Permanent genetic tracing of cells that activated Ngn3 gene expression detected up to 40% of label+ β cells in small clusters in PDL. Similar fractions of newly formed label− β cells were observed by β cell tracing in PDL pancreas suggesting that the Ngn3+ cells were newly formed β cells. Although Ngn3 expression has also been reported in mature β cells of normal pancreas,19 we found only few label+ β cells in Sham tail and PDL head pancreas of Ngn3+ cell tracer mice. Moreover, conditional ablation of Ngn3+ cells had no effect on the insulin content or β cell proliferation in PDL head or Sham tail pancreas, suggesting either no influence of Ngn3+ β cells on these parameters or a too low expression level of Ngn3 in β cells to cause Cre-induced recombination. In contrast, DT-ablation of part of the Ngn3+ cells in PDL tail reduced both insulin content and β cell proliferation. This corroborates our previous finding that knockdown of Ngn3 in PDL pancreas reduces β cell proliferation and mass expansion.6 Thus, unlike in adult normal pancreas, β cell expansion in PDL depends on Ngn3+ cells. Inactivation of the Ngn3 gene in pre-existing β cells does not affect β cell proliferation in PDL tail pancreas suggesting that Ngn3+ non-β cells or newly formed β cells are important for stimulating proliferation as the main mechanism of β cell expansion in PDL pancreas. We cannot presently exclude that β cells under these conditions are more stressed than in normal conditions, which may enhance β cell expression of Ngn323 and dedifferentiation to progenitor-like Ngn3+ cells.24 We have not observed increased activation of caspase-3 in PDL β cells (6 and unpublished results), and β cells isolated from PDL pancreas did not show decreased Foxo1, Ins1 or Ins2 mRNA expression (unpublished data), which seems to argue against dedifferentiation under stress. Nevertheless, this requires more investigation. As only a small proportion of all β cells derived from Ngn3+ cells but 53% of β cell proliferation was prevented by ablation of the Ngn3+ cells, our data suggest non cell autonomous stimulation of β cell proliferation by Ngn3+ cells in PDL. Our finding of newly-formed but also pre-existing β cells with high cycling activity within small clusters suggests that the microenvironment of small islets in PDL have a role in enhanced recruitment of β cells into cycling.
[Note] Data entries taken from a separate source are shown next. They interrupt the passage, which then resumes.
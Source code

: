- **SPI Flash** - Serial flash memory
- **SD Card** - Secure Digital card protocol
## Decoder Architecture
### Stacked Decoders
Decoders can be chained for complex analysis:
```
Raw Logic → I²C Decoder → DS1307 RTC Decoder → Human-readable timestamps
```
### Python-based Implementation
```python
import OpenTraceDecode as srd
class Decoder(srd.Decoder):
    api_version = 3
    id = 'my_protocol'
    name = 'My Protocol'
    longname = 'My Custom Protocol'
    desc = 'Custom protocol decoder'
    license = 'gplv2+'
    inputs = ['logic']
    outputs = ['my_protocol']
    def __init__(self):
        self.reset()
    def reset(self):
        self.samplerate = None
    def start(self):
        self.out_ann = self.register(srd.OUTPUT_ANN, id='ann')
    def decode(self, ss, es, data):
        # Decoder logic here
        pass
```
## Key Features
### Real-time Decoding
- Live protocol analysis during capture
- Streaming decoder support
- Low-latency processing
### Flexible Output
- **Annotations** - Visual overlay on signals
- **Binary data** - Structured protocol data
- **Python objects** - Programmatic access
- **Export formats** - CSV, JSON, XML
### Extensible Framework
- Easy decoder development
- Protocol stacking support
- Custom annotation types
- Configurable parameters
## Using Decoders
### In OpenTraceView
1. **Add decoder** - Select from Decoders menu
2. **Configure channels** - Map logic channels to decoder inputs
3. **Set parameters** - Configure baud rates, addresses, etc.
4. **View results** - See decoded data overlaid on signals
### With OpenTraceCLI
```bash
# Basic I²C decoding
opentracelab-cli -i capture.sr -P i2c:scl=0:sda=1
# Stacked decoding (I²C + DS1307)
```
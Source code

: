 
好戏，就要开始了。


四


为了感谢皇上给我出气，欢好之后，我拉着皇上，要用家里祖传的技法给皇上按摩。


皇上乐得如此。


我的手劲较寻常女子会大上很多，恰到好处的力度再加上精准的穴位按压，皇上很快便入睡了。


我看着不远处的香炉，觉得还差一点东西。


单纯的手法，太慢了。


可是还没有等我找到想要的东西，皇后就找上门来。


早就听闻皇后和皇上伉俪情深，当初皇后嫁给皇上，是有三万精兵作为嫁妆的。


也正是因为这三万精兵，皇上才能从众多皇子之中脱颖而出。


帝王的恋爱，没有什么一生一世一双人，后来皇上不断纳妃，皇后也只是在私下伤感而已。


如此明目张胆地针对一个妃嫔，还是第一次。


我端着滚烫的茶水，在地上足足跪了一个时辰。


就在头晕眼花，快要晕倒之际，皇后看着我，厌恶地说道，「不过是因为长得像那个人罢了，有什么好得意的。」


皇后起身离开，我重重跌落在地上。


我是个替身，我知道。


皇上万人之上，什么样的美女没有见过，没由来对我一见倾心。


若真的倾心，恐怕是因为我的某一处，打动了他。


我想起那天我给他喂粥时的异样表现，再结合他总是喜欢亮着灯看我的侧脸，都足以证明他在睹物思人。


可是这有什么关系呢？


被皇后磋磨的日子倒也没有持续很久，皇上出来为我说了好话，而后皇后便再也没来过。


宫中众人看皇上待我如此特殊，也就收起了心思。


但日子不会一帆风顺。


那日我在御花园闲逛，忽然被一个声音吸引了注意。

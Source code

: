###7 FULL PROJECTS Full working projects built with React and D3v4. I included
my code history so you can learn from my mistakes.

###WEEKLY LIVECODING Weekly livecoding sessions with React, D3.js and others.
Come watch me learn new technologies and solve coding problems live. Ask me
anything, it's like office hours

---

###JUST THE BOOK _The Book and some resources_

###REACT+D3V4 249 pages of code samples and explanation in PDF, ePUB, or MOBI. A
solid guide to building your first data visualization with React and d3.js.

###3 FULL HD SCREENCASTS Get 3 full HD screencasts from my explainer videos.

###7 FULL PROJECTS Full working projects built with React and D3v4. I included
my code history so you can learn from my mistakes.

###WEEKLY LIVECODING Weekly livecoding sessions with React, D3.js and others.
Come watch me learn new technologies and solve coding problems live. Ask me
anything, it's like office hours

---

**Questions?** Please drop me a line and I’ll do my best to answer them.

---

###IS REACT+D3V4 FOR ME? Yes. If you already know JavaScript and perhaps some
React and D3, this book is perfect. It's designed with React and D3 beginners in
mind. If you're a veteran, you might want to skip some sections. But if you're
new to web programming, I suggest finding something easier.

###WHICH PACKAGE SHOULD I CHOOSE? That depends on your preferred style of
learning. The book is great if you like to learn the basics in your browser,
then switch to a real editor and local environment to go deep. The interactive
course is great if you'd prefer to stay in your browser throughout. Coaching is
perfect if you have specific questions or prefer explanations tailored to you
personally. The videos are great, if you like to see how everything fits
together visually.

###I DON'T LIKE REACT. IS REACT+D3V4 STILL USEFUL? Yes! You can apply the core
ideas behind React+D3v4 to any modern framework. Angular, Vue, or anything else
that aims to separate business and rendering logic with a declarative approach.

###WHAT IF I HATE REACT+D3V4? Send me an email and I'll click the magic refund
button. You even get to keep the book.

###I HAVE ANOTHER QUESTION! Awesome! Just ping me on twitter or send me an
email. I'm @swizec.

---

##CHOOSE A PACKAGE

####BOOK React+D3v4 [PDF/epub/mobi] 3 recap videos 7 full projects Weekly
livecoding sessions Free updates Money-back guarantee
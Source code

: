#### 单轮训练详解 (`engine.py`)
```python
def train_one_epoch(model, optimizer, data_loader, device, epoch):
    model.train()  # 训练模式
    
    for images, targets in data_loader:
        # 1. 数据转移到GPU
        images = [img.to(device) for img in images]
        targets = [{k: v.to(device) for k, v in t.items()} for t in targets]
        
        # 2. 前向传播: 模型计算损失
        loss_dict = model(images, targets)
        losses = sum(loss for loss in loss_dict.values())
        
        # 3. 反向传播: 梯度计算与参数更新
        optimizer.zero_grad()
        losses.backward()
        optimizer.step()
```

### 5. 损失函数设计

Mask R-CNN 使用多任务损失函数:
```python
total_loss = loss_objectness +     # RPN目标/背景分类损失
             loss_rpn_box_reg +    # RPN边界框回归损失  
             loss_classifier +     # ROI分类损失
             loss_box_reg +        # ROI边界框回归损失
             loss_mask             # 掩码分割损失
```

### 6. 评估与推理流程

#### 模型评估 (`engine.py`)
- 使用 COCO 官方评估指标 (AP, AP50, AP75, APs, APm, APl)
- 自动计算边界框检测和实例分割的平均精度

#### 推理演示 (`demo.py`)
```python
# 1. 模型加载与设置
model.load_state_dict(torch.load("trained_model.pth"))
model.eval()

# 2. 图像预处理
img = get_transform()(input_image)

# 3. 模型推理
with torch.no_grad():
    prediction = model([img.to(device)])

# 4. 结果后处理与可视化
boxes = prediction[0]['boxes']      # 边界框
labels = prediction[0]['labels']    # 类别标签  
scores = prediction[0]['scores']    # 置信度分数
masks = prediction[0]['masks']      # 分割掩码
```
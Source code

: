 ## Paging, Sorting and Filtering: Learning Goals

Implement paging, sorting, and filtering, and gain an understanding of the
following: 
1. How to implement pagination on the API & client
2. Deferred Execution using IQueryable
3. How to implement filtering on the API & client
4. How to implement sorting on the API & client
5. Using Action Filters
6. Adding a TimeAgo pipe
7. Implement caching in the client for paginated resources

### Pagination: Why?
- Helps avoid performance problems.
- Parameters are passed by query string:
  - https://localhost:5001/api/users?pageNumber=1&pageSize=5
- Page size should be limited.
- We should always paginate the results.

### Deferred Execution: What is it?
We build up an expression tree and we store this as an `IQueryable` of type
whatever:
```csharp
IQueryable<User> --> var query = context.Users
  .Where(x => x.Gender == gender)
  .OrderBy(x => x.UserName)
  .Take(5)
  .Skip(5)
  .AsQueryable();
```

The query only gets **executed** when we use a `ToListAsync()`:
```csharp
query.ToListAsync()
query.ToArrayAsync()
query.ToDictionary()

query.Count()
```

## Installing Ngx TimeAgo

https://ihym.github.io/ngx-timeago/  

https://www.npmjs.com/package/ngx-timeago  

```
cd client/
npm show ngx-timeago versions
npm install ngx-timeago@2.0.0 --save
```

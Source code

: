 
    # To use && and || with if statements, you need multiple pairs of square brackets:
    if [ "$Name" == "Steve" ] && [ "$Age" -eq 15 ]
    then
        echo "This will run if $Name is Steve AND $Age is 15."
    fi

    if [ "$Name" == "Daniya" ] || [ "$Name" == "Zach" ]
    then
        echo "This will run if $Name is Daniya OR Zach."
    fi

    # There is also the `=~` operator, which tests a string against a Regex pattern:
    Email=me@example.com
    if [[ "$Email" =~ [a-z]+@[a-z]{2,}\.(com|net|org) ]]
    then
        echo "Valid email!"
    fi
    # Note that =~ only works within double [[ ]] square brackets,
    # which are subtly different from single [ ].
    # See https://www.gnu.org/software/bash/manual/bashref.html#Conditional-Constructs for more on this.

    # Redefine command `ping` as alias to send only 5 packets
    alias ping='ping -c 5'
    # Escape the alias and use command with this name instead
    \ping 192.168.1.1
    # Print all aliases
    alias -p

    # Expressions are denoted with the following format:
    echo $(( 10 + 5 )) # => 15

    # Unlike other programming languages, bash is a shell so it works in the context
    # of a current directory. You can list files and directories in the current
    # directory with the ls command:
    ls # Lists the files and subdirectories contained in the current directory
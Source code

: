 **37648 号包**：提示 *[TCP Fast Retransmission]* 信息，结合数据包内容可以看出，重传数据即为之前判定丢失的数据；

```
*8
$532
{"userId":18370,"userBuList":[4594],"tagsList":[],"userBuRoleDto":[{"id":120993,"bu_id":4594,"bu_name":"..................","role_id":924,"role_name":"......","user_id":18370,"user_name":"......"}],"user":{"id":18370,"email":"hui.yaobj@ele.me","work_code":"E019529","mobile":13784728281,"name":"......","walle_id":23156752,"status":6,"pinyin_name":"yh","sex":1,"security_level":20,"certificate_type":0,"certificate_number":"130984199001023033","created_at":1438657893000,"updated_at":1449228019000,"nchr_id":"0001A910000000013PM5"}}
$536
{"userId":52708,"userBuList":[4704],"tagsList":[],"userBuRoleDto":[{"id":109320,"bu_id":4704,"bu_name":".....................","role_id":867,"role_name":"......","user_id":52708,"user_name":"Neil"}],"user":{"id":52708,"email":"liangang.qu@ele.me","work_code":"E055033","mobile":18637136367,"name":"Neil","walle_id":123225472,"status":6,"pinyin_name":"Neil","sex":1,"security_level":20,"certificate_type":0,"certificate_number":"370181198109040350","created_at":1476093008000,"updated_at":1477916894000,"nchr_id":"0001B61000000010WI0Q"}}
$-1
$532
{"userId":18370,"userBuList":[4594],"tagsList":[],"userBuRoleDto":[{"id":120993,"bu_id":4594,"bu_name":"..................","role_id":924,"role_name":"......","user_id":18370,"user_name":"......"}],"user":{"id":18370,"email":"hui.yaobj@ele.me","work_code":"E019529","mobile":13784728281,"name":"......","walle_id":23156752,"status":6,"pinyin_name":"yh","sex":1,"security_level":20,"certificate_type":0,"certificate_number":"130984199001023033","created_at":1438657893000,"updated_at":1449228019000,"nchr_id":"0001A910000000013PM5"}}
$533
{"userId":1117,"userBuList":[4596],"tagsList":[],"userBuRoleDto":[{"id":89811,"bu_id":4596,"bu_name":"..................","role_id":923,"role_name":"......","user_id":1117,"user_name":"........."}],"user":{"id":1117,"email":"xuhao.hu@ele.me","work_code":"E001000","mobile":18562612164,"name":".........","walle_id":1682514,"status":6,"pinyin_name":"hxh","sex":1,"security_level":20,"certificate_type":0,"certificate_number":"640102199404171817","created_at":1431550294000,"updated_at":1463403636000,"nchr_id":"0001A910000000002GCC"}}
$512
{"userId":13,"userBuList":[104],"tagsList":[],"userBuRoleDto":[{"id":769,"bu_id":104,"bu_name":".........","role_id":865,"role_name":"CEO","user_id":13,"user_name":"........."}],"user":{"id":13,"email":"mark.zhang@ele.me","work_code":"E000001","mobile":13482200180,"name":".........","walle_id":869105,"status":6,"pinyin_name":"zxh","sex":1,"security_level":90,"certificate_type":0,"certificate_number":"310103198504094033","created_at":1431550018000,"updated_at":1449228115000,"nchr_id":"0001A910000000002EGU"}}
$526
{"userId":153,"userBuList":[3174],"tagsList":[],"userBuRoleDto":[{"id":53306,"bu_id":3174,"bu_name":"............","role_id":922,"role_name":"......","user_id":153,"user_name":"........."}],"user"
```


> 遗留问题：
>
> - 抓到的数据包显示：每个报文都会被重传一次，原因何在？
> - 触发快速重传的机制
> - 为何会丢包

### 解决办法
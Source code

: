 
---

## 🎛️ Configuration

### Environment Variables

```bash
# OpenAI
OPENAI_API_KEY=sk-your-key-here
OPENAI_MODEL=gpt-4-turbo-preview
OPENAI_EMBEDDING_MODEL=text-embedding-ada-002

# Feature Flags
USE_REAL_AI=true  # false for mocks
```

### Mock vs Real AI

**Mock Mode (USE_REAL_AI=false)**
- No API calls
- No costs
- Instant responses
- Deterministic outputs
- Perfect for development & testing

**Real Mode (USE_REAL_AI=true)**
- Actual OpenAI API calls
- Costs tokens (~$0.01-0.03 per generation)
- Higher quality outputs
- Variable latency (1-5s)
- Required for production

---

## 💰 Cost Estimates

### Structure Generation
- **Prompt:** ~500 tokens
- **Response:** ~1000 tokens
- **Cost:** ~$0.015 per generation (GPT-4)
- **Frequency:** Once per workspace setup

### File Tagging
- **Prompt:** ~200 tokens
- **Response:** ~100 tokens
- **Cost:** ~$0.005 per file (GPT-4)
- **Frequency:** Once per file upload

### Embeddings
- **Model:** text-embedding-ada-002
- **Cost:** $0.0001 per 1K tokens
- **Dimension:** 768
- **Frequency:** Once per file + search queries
The inconsistent outcome of PDL in terms of β-cell neogenesis12, 13, 14 in recent studies may be explained by differences in activation of Ngn3 gene expression. Our data suggest β-cell neogenesis to correlate with Ngn3 gene expression following PDL, arguing in favor of a threshold below which reprogramming will not be stimulated —a principle that has been described before25— and providing us with a way to screen for conditions and drugs favoring this process. In view of our present data, relatively poor activation of Ngn3 gene expression in PDL pancreas as reported by some12, 13 is an unfavorable condition for β-cell neogenesis. On the other hand, our present data on Ngn3 tracing and dilution of pre-existing β cells indicate that direct derivation of β cells from Ngn3+ non-β cells in PDL is not as high as initially claimed in Xu et al.6, even in PDL pancreas with strong Ngn3 gene induction.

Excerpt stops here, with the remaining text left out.